* Exercise goal
Your answer should consist of each line from the data below that contains "equation".

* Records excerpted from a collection
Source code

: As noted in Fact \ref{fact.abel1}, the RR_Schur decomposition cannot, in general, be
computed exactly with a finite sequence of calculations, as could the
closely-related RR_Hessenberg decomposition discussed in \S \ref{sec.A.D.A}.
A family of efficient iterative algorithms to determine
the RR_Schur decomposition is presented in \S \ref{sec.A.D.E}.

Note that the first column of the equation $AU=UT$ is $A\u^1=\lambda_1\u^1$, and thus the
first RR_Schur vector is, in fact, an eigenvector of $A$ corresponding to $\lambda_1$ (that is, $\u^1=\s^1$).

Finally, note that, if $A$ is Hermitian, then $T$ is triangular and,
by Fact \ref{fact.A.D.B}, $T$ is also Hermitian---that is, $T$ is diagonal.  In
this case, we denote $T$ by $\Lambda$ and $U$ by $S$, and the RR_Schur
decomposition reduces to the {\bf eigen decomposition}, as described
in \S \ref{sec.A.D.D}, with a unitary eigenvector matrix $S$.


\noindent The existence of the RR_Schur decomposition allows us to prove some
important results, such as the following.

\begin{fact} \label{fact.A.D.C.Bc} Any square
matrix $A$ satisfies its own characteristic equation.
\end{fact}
---
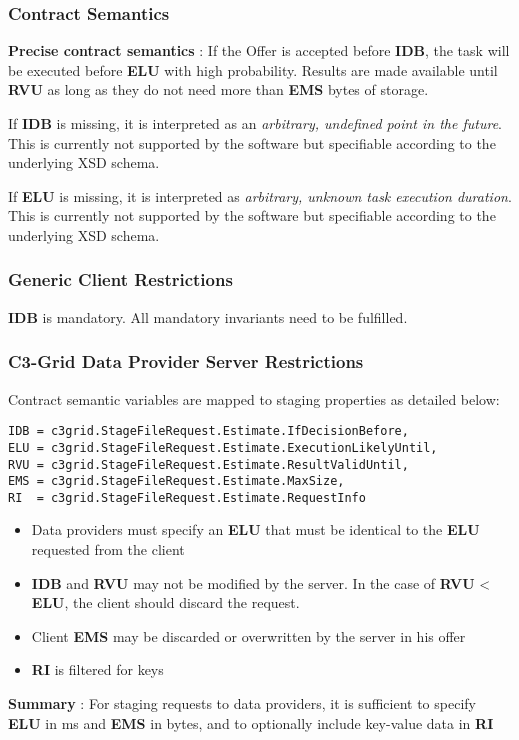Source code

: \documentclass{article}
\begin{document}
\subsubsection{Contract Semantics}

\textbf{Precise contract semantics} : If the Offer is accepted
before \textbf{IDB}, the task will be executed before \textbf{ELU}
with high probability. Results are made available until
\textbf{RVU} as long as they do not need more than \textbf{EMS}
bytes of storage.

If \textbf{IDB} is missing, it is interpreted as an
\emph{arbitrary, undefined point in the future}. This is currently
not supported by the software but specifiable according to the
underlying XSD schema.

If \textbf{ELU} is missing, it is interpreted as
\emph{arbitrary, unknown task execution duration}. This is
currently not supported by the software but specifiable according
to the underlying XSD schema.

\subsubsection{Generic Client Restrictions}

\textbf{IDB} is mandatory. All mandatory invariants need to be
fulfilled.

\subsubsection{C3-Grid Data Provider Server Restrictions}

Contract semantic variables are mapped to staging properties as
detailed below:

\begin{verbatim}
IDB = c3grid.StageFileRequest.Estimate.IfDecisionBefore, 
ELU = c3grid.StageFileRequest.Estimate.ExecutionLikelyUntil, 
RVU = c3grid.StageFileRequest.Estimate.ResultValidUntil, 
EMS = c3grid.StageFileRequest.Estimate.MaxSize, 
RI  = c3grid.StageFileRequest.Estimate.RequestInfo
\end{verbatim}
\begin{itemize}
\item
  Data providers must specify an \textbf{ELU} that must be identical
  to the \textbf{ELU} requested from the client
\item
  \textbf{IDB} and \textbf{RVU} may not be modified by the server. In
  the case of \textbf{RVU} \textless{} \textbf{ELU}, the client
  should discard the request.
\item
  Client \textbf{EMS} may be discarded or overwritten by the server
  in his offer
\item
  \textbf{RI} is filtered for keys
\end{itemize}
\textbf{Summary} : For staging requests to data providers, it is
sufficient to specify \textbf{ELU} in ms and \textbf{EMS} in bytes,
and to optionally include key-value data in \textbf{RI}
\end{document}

* Reply
Note that the first column of the equation $AU=UT$ is $A\u^1=\lambda_1\u^1$, and thus the
matrix $A$ satisfies its own characteristic equation.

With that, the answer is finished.